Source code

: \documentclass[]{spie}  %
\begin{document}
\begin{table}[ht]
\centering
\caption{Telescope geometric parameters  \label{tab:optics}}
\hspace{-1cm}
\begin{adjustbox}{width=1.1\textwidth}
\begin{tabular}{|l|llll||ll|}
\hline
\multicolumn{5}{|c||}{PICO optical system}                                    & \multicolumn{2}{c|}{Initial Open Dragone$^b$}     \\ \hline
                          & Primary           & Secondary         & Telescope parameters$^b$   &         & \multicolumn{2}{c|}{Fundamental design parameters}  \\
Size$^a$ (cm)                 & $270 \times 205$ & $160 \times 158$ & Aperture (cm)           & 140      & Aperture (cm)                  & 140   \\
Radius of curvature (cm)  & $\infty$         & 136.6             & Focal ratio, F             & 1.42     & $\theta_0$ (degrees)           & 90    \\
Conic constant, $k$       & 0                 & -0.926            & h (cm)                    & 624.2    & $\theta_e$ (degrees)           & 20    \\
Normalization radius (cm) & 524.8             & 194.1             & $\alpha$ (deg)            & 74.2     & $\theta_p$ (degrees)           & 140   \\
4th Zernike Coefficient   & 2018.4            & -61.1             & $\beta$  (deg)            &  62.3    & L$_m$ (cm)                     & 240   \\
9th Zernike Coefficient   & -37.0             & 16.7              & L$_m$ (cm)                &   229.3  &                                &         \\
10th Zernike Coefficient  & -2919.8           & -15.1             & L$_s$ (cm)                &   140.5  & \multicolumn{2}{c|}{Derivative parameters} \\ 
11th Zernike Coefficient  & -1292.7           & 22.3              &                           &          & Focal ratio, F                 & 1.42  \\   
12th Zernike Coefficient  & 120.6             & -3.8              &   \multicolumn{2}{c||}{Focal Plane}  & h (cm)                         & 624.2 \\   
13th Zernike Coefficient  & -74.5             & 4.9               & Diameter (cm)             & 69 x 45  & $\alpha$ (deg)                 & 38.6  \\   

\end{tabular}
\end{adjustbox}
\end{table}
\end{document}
--- --- ---
THE PROBLEM
Would you copy exactly the lines from the one that contains "13th Zernike Coefficient" through the final line of the records above, including both?

EXPECTED OUTPUT
13th Zernike Coefficient  & -74.5             & 4.9               & Diameter (cm)             & 69 x 45  & $\alpha$ (deg)                 & 38.6  \\   

\end{tabular}
\end{adjustbox}
\end{table}
\end{document}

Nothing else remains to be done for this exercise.